Poor agricultural countries will pay the price of climate change, says study
Poor countries could have to pay up to $168 billion more in interest over the next decade as extreme weather events brought on by climate change affect their credit ratings, a study said on Monday.
Nations that rely heavily on agriculture are likely to suffer as global temperatures rise, bringing more storms, floods and droughts that can destroy crops and curb production, according to research commissioned by the United Nations.
Rice plantations in Vietnam are vulnerable to rising sea levels, while Guatemala’s maize output could be hit by drought and tropical storms are a threat to the Barbados tourism industry, the paper said.
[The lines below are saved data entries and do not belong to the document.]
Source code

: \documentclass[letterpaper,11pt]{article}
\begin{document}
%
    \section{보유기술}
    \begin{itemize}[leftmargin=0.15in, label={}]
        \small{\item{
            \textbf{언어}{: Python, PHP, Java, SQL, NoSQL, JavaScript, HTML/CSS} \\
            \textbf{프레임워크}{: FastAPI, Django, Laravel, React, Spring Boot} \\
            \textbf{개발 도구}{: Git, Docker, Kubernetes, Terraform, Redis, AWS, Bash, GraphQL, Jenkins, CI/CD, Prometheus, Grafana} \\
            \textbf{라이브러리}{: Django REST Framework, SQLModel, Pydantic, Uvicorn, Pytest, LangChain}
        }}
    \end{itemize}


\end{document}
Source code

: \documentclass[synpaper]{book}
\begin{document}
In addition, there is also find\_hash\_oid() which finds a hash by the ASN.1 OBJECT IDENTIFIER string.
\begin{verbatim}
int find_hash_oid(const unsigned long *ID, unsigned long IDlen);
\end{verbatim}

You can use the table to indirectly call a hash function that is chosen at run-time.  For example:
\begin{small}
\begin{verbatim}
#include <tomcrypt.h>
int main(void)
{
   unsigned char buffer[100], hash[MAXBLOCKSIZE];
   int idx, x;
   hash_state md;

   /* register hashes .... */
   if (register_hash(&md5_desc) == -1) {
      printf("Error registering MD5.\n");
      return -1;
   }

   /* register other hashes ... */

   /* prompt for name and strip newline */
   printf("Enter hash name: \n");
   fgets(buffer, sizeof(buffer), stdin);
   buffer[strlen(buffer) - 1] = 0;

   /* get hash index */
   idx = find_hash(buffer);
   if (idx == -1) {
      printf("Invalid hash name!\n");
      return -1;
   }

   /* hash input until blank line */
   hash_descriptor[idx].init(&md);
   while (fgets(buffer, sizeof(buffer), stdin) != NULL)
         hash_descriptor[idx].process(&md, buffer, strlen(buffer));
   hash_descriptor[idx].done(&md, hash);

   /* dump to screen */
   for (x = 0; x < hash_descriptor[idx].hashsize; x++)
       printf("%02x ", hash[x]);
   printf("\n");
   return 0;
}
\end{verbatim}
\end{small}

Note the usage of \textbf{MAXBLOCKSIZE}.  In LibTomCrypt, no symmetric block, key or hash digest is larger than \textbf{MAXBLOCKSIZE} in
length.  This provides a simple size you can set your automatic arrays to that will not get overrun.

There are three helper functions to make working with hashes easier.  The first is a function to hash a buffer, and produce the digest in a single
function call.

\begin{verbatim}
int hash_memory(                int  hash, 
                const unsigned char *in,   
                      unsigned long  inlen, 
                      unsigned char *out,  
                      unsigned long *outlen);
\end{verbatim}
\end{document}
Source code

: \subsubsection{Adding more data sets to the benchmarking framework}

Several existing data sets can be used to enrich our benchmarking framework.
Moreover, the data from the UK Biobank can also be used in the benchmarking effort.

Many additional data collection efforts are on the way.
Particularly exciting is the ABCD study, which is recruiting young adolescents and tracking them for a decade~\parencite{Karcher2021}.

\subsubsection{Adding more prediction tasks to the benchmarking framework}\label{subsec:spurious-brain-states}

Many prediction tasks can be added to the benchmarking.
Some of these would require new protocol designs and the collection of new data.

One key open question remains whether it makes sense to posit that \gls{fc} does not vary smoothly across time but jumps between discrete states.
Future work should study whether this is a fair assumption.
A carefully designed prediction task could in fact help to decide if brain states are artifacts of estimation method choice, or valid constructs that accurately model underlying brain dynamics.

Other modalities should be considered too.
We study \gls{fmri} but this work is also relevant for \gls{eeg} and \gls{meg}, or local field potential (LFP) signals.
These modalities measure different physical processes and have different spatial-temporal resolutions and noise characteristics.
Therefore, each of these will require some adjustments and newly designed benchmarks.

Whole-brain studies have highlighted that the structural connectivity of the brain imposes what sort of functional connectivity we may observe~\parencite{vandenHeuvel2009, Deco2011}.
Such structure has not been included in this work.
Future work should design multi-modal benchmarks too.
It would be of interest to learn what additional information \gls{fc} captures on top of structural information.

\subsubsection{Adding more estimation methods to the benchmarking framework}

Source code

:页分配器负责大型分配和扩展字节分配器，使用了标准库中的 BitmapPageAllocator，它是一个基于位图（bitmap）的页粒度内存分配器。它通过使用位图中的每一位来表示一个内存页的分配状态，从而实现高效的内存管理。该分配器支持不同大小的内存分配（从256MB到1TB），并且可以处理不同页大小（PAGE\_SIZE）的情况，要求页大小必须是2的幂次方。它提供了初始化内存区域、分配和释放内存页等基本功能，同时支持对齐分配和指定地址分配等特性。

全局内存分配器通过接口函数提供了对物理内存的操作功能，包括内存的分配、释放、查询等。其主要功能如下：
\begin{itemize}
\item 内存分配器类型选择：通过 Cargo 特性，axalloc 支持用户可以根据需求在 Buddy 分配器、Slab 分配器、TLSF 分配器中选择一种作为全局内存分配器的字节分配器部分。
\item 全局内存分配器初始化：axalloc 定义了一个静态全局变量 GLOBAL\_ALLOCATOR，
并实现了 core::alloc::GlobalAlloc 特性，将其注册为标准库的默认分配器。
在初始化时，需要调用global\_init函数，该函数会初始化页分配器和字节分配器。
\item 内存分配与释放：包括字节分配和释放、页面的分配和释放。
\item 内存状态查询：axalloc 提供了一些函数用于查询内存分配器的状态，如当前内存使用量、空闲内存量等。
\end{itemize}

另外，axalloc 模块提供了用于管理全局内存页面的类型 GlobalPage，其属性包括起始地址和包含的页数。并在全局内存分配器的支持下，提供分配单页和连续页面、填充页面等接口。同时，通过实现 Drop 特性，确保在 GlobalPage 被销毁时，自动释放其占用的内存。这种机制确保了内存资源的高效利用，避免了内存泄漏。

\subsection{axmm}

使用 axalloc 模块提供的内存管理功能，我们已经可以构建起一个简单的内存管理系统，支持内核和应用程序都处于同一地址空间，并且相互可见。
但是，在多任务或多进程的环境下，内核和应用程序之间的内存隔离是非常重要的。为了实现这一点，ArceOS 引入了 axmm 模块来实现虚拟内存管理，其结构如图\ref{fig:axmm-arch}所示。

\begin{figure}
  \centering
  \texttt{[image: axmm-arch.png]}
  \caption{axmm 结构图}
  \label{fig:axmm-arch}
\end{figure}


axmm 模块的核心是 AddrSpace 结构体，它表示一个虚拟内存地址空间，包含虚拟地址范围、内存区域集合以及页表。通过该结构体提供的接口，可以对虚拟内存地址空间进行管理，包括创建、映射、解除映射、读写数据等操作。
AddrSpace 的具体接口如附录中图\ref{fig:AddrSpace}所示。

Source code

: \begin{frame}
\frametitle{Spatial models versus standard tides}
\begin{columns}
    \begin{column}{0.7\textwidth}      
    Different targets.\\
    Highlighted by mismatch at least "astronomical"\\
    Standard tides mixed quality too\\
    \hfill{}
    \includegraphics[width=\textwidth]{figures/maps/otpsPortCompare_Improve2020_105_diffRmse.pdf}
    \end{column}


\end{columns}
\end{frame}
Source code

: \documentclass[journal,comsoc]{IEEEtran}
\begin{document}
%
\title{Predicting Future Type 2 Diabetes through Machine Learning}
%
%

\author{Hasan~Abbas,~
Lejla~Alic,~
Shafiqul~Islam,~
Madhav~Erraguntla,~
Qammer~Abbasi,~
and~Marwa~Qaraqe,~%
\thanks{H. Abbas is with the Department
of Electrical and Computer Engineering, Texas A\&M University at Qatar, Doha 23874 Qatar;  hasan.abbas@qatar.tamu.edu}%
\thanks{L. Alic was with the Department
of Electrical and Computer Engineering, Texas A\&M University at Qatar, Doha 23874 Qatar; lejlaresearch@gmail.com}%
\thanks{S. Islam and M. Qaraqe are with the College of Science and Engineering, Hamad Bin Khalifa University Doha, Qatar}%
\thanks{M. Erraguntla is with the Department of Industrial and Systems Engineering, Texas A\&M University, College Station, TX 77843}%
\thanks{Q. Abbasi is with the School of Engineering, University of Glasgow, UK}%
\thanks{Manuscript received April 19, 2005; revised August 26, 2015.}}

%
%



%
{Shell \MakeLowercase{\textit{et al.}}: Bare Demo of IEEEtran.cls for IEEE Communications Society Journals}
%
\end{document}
Such risks push borrowing costs up as lenders charge more, one of the study’s authors Charles Donovan told the Thomson Reuters Foundation.
“Investors ... have begun to recognise that climate change is an amplifier of these risks (and) needs to be compensated for,” said Donovan, who heads the centre for climate finance at the Imperial College Business School in London.
The research is the first to look at the link between global warming and credit profiles and focused on members of the Climate Vulnerable Forum, a coalition of the 48 countries - from Afghanistan to Fiji - most affected by global warming.
It found that for every ten dollars these countries paid in interest over the past decade, one dollar was attributable to climate vulnerability.
That translated into extra costs of $62 billion - a sum that could pay for the reforestation of 20 percent of the Amazon rainforest, and could climb to $168 billion over the next decade, the study said.